Yeah, they streamlined everything so much, which they of course had to do if they wanted to do the whole East Blue saga in 8 episodes, but I can't help but go: okay but did you have to try to do everything, though?
I suppose Arlong Park is the part that everyone loves the most so they had to get to Arlong Park to hook people.....
And since the current trend with Netflix is to make easily digestible content, they had to spell everything out and fit the story and characters into established models and remove as much complexity as possible
We have to make clear that Luffy is a Good Pirate(tm) so the audience doesn't get confused by the fact that the mc is a criminal, and we can't have him being mean to people who aren't villains and his whole thing just becomes dreams and supporting everybody's dreams all the time like it's his activation word or his hyperfixation
And of course his story ends up becoming all about proving himself to his grandpa, who just sorta let's him become a pirate I guess???? Because he laughed kinda like Roger or something???? What the fuck
Either way why does Luffy need Garp's blessing for pirating, what's the point of that plotline? Okay I know what the point is, the point is that they wanted to include Garp and give Koby and Helmeppo extra screentime but they couldn't just have the marines be an unrelated sideplot, because that's Bad Writing(tm), so they had to force them into the main plot.
Because Netflix shows are not tv shows, they're eight-hour movies. Instead of just embracing the format of an episodic adventure with a serialised plot developing in the background, they have to force it into a model where there is a clear main plot and everything has to build on that main plot and we can't just have independent episodes
And that's why the marines kinda end up becoming the Main Plot, because they're the thing that's always there... except the conclusion to that plot falls so flat and undermines the finale and muddles all the messages and all the characters' stories
Season 2 is less bad because they actually gave themselves more time and actually did something with the side characters, but it also ends up having an even less satisfying finale because they still tried so hard to turn it into an overly long movie and there just isn't conclusion to it because the conclusion doesn't happen until Alabasta. So the big conclusion ends up just being that Vivi finally accepts the Straw Hats' help and tells them the true identity of Mr. 0 which is... a guy who has never been mentioned before.

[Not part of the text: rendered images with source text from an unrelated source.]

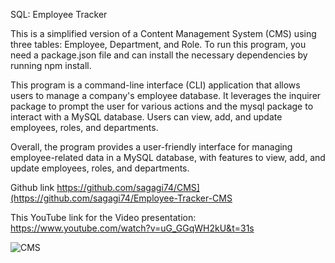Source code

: SQL: Employee Tracker

This is a simplified version of a Content Management System (CMS) using three tables: Employee, Department, and Role. To run this program, you need a package.json file and can install the necessary dependencies by running npm install.

This program is a command-line interface (CLI) application that allows users to manage a company's employee database. It leverages the inquirer package to prompt the user for various actions and the mysql package to interact with a MySQL database. Users can view, add, and update employees, roles, and departments.

Overall, the program provides a user-friendly interface for managing employee-related data in a MySQL database, with features to view, add, and update employees, roles, and departments.




Github link
https://github.com/sagagi74/CMS](https://github.com/sagagi74/Employee-Tracker-CMS

This YouTube link for the Video presentation:
https://www.youtube.com/watch?v=uG_GGqWH2kU&t=31s






![CMS](https://github.com/sagagi74/CMS/assets/138807577/41644cfc-405c-4217-a9d6-4e15a9cd2859)
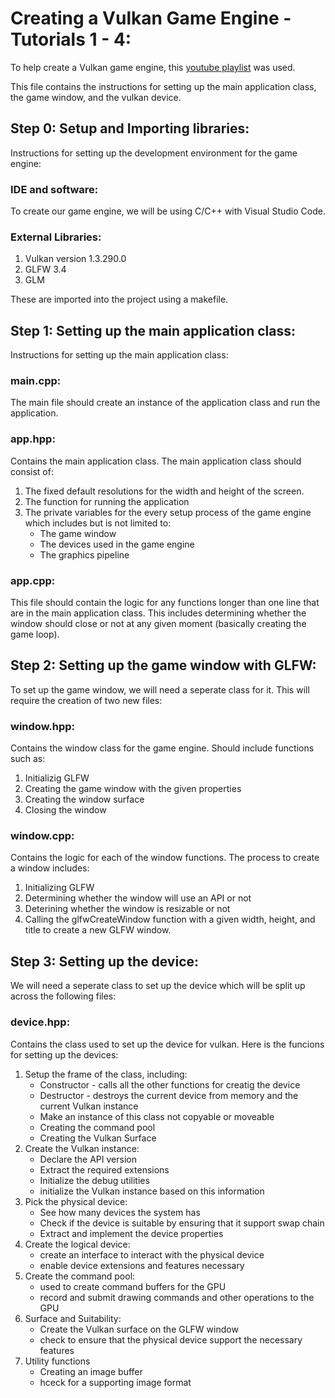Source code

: # Creating a Vulkan Game Engine - Tutorials 1 - 4:

To help create a Vulkan game engine, this [youtube playlist](https://www.youtube.com/playlist?list=PL8327DO66nu9qYVKLDmdLW_84-yE4auCR) was used.

This file contains the instructions for setting up the main application class, the game window, and the vulkan device.

## Step 0: Setup and Importing libraries:

Instructions for setting up the development environment for the game engine:

### IDE and software:
To create our game engine, we will be using C/C++ with Visual Studio Code.

### External Libraries:
1. Vulkan version 1.3.290.0
2. GLFW 3.4
3. GLM

These are imported into the project using a makefile.

## Step 1: Setting up the main application class:

Instructions for setting up the main application class:

### main.cpp:

The main file should create an instance of the application class and run the application.

### app.hpp:

Contains the main application class. The main application class should consist of:
1. The fixed default resolutions for the width and height of the screen.
2. The function for running the application
3. The private variables for the every setup process of the game engine which includes but is not limited to:
    * The game window
    * The devices used in the game engine
    * The graphics pipeline

### app.cpp:

This file should contain the logic for any functions longer than one line that are in the main application class. This includes determining whether the window should close or not at any given moment (basically creating the game loop).

## Step 2: Setting up the game window with GLFW:

To set up the game window, we will need a seperate class for it. This will require the creation of two new files:

### window.hpp:

Contains the window class for the game engine. Should include functions such as:
1. Initializig GLFW
2. Creating the game window with the given properties
3. Creating the window surface
4. Closing the window

### window.cpp:

Contains the logic for each of the window functions.
The process to create a window includes:
1. Initializing GLFW
2. Determining whether the window will use an API or not
3. Deterining whether the window is resizable or not
4. Calling the glfwCreateWindow function with a given width, height, and title to create a new GLFW window.

## Step 3: Setting up the device:

We will need a seperate class to set up the device which will be split up across the following files:

### device.hpp:

Contains the class used to set up the device for vulkan.
Here is the funcions for setting up the devices:
1. Setup the frame of the class, including:
    * Constructor - calls all the other functions for creatig the device
    * Destructor - destroys the current device from memory and the current Vulkan instance
    * Make an instance of this class not copyable or moveable
    * Creating the command pool
    * Creating the Vulkan Surface 
2. Create the Vulkan instance:
    * Declare the API version
    * Extract the required extensions
    * Initialize the debug utilities
    * initialize the Vulkan instance based on this information
3. Pick the physical device:
    * See how many devices the system has
    * Check if the device is suitable by ensuring that it support swap chain
    * Extract and implement the device properties
4. Create the logical device:
    * create an interface to interact with the physical device
    * enable device extensions and features necessary
5. Create the command pool:
    * used to create command buffers for the GPU
    * record and submit drawing commands and other operations to the GPU
6. Surface and Suitability:
    * Create the Vulkan surface on the GLFW window
    * check to ensure that the physical device support the necessary features
7. Utility functions
    * Creating an image buffer
    * hceck for a supporting image format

I just don't think One Piece (or A:tLA for that matter) fits into that format of an overly long movie. It's a story that's about the journey and the characters and the themes more so than the plot.
It's not that the format is fundamentally bad or anything, it's just not the right format for One Piece (or A:tLA). It's not that you can't make a One Piece movie, but it pretty much has to be a self-contained adventure. But these days nothing is allowed to just be a self-contained adventure, especially not if there's a popular IP to exploit.
And they could have used the 8 episodes differently, it's actually not a bad amount of screentime, if they had just spent it on focusing on the Straw Hats (and the actual cast of the East Blue so the Straw Hats could make some actual personal connections to the people they meet and the places they visit instead to the entire East Blue feeling like just a backdrop to pirates and marines running around fighting each other). And if they had cut out the pointless marine subplot entirely.
But I guess they couldn't justify the budget they would need for all this without making it more epic and cinematic and more like one big movie... because episodic stories are unpopular nowadays
And I mean I guess it did succeed regardless, although I truly don't understand why. I still don't know why people liked OPLA, it baffles me
... sorry about the incoherent rant, I just can't get over it because I keep hearing people praise OPLA and I keep hearing people talk about how it "improved" things... and I don't get it. For the most part at least, I guess there are a handful of things that I did like better about OPLA (like actual variation in skintones for example), but they aren't enough to save it for me, and constantly hearing about it and needing to be polite about it is driving me insane
I have too many friends who like it and this blog is basically my only outlet for expressing my OPLA hatred orz
Also I do just hate trends in screenwriting that it embodies too, I hate streamlined writing, I hate characters spelling out the story for the audience, I hate the weird ass moral double-standards of both needing to be more edgy but also at the same time more palatable, etc.